Using the records provided below, locate and copy each line that contains the word "accomplishments".
[Start of Attachment]
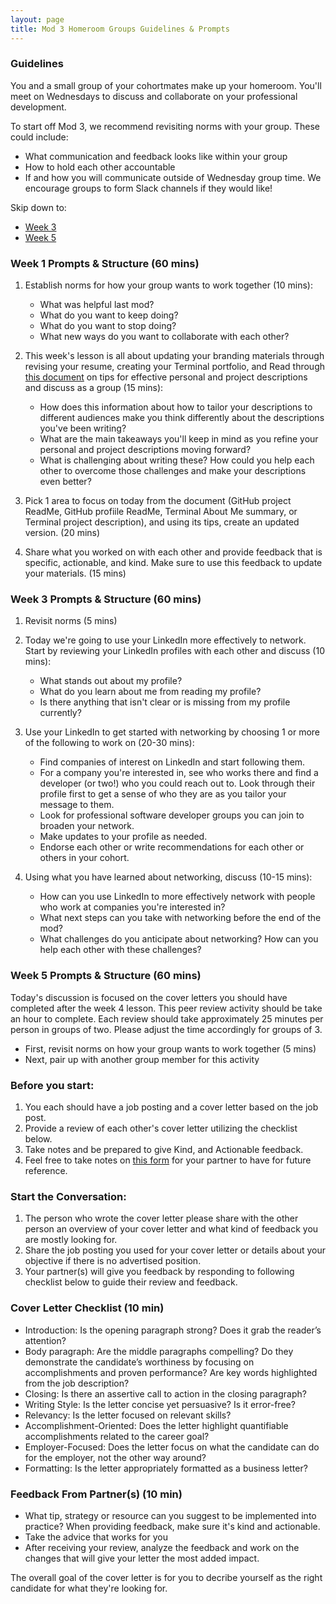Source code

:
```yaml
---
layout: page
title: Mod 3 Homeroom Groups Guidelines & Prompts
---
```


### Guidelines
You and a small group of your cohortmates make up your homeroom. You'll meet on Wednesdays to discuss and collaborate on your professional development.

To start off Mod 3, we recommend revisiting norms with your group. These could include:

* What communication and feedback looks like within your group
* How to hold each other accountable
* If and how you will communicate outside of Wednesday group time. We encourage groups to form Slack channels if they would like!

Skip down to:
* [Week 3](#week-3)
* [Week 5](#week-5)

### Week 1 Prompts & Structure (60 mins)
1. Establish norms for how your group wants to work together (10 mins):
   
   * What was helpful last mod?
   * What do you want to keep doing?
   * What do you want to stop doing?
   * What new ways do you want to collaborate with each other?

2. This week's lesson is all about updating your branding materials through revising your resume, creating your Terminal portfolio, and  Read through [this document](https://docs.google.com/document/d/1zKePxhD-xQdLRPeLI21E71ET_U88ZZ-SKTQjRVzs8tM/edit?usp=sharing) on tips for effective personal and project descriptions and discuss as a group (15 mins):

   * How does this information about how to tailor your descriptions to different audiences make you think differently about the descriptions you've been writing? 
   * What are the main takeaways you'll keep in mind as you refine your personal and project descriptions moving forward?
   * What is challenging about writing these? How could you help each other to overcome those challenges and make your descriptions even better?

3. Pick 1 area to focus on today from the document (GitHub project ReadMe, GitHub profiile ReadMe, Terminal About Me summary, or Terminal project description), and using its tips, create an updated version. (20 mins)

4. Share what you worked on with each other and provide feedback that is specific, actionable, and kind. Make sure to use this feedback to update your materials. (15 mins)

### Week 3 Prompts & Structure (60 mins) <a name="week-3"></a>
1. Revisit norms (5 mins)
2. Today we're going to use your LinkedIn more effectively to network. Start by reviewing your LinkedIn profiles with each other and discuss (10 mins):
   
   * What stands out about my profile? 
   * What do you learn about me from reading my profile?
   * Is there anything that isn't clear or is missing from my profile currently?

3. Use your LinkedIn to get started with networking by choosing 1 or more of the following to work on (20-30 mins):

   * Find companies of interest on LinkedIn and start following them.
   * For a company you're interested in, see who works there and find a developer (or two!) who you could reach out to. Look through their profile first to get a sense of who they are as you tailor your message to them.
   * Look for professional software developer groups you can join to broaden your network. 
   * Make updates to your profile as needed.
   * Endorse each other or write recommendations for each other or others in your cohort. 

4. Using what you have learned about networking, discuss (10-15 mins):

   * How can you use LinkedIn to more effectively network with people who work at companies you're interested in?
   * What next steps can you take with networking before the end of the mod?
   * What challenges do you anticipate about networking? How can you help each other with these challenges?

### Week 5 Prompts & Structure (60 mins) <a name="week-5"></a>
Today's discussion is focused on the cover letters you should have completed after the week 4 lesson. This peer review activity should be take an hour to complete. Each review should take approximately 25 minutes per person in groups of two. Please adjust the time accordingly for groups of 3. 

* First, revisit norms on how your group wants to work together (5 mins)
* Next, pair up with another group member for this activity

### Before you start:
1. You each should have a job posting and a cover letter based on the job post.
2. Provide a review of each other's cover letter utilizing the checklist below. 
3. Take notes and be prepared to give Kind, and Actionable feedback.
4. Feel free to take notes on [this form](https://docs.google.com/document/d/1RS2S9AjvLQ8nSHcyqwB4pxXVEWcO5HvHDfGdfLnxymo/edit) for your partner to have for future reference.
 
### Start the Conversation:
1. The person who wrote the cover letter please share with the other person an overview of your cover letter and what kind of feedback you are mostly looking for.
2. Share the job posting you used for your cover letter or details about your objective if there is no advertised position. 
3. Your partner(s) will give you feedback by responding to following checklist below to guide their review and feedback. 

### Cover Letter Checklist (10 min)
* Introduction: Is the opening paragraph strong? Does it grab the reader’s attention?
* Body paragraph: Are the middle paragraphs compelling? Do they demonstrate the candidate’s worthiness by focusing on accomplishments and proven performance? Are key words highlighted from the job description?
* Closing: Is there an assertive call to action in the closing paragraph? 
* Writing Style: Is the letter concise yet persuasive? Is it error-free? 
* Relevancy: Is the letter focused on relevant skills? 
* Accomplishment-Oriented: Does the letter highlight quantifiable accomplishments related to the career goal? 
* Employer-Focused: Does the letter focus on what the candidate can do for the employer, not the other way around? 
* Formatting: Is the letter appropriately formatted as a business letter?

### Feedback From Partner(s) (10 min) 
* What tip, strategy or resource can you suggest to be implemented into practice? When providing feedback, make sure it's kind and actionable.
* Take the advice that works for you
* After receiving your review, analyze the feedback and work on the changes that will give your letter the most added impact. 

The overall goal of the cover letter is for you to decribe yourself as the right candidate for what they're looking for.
[End of Attachment]
[Start of Attachment]
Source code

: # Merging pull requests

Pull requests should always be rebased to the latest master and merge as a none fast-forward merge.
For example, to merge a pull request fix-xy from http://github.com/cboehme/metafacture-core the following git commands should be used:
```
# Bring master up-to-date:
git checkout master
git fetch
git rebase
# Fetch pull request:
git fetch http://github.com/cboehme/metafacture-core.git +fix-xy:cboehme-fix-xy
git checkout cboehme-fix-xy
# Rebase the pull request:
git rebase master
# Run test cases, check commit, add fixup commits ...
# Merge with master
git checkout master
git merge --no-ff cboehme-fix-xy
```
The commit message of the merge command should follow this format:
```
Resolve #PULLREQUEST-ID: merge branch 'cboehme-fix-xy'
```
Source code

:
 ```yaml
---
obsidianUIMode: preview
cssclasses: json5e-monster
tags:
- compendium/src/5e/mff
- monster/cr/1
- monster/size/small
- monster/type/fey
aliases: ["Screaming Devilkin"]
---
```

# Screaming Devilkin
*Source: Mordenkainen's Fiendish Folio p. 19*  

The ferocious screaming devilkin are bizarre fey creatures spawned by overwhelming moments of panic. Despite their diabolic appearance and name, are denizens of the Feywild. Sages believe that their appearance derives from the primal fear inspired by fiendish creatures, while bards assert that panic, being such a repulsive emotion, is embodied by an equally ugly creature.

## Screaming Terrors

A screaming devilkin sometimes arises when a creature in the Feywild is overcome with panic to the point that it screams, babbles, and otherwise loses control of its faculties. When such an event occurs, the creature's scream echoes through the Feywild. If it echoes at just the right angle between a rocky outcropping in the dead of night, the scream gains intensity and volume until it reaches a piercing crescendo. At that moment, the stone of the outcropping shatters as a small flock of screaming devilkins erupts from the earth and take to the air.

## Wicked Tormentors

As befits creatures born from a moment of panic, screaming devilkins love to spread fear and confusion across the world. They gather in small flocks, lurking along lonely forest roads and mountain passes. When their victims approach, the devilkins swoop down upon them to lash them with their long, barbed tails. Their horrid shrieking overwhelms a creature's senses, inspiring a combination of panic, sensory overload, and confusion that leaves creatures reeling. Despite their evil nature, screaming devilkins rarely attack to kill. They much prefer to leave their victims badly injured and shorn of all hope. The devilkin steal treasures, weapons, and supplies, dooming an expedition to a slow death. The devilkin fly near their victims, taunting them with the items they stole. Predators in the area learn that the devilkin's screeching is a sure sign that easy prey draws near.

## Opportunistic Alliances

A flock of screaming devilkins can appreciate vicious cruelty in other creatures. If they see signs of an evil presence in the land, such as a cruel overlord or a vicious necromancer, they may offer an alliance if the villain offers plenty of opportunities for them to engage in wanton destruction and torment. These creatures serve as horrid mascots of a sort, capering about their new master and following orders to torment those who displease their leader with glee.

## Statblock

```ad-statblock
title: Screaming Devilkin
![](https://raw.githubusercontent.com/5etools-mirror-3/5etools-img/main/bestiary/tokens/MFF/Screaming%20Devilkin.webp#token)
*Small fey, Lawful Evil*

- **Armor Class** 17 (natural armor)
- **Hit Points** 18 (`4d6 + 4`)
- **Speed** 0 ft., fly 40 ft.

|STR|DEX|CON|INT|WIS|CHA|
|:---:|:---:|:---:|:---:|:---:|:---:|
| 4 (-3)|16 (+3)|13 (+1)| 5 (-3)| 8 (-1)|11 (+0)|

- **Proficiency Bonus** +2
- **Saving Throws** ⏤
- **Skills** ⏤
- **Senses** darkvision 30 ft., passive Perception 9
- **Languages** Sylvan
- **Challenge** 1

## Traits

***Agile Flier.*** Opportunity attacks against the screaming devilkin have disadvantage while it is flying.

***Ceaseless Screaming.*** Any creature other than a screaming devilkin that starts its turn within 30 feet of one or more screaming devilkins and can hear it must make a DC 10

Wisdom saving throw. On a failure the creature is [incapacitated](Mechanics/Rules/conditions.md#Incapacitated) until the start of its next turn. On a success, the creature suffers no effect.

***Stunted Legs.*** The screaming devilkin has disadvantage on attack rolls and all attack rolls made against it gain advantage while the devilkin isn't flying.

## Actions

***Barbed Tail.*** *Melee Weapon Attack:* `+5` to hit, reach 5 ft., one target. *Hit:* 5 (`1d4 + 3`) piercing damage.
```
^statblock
[End of Attachment]
[Start of Attachment]
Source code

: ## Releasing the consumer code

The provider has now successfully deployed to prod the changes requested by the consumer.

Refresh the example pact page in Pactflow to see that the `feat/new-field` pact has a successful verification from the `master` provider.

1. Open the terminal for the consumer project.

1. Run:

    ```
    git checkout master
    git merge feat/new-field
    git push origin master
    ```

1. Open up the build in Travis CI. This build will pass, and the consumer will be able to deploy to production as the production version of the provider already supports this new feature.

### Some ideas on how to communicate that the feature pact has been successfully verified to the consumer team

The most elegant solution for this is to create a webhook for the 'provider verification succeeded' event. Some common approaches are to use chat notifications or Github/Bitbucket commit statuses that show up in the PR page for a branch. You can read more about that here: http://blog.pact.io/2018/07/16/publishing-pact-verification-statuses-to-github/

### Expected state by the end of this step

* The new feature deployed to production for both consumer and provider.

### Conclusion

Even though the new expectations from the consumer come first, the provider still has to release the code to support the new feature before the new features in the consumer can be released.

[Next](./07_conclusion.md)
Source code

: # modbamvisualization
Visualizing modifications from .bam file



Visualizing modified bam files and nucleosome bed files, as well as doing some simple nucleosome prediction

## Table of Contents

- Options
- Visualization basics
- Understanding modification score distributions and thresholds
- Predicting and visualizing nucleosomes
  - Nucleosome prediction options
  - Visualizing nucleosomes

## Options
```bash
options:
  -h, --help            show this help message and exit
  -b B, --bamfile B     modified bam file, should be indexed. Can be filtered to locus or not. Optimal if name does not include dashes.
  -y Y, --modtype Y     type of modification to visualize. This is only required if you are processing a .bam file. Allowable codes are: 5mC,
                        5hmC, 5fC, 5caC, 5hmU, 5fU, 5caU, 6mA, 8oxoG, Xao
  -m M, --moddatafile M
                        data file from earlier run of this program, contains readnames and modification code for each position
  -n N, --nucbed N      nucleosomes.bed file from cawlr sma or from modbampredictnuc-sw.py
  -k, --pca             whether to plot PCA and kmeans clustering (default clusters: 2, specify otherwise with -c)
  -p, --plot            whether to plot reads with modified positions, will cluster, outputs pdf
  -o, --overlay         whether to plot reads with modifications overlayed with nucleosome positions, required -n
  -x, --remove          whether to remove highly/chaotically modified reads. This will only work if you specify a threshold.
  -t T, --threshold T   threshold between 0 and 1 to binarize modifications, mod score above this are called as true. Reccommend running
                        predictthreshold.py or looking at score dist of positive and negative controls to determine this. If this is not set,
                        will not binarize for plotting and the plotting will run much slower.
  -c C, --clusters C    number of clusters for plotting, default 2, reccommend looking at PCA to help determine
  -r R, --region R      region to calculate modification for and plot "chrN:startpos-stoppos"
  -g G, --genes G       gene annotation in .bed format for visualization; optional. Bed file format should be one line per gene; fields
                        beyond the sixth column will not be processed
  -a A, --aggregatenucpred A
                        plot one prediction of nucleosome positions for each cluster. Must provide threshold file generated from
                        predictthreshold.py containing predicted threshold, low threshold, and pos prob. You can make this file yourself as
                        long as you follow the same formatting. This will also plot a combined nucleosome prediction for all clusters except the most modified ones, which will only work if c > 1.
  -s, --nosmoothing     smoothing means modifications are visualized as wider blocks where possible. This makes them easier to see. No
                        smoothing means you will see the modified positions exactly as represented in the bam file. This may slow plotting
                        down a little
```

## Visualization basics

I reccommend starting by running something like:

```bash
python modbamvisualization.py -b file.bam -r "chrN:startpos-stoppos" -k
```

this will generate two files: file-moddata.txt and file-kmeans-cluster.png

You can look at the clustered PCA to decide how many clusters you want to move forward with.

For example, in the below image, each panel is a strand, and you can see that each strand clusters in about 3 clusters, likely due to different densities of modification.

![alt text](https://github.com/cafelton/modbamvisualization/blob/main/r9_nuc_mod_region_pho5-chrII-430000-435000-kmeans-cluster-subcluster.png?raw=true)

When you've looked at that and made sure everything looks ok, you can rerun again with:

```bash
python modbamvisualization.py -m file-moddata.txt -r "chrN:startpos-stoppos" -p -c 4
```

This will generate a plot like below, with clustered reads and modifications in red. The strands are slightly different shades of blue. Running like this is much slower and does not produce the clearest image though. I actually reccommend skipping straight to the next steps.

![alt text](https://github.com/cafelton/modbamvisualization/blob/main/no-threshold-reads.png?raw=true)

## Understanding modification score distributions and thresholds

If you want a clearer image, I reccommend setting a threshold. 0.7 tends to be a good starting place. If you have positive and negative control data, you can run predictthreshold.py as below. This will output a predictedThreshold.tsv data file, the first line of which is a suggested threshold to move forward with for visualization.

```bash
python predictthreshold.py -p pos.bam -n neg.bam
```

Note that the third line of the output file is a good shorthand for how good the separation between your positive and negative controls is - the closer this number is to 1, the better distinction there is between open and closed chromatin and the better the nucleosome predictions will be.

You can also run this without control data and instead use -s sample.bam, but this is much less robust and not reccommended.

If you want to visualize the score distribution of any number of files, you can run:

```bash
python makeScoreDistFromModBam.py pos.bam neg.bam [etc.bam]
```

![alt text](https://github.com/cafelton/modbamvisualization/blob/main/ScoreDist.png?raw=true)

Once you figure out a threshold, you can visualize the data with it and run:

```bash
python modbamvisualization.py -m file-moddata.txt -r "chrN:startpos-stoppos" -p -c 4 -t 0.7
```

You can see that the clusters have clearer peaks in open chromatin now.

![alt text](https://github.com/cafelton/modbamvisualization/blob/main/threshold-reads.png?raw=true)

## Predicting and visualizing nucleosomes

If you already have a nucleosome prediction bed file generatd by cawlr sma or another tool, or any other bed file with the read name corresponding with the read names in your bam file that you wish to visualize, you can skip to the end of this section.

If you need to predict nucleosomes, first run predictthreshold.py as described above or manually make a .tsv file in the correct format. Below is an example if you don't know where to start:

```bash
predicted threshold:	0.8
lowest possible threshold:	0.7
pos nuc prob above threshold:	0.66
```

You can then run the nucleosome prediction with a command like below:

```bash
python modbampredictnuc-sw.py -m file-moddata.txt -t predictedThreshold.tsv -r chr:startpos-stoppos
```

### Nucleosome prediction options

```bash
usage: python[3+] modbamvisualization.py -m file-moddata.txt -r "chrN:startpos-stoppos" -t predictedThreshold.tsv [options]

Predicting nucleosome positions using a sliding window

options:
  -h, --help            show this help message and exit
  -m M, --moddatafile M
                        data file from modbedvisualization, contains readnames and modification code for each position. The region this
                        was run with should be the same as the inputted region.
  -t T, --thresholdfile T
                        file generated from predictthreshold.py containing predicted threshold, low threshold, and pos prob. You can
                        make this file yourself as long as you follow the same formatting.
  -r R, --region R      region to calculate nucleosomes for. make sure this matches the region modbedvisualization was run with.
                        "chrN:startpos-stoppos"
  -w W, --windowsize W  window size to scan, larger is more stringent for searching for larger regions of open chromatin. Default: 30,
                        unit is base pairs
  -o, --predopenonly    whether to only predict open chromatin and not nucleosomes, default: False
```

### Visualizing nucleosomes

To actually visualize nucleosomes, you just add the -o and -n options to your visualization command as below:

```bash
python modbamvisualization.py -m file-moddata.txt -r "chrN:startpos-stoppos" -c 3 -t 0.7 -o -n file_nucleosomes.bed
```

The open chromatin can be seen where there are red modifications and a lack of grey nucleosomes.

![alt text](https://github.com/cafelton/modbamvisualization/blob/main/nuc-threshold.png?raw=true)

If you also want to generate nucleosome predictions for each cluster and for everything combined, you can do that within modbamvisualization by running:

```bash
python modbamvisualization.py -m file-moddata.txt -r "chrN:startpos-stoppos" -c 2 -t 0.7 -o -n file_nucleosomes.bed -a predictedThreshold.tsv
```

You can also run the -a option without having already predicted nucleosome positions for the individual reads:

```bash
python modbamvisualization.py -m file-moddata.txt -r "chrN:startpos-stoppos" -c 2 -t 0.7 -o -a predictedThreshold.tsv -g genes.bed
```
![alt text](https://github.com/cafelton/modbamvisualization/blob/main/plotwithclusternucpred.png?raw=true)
[End of Attachment]
__TASK RESPONSE__.
* Body paragraph: Are the middle paragraphs compelling? Do they demonstrate the candidate’s worthiness by focusing on accomplishments and proven performance? Are key words highlighted from the job description?
* Accomplishment-Oriented: Does the letter highlight quantifiable accomplishments related to the career goal? 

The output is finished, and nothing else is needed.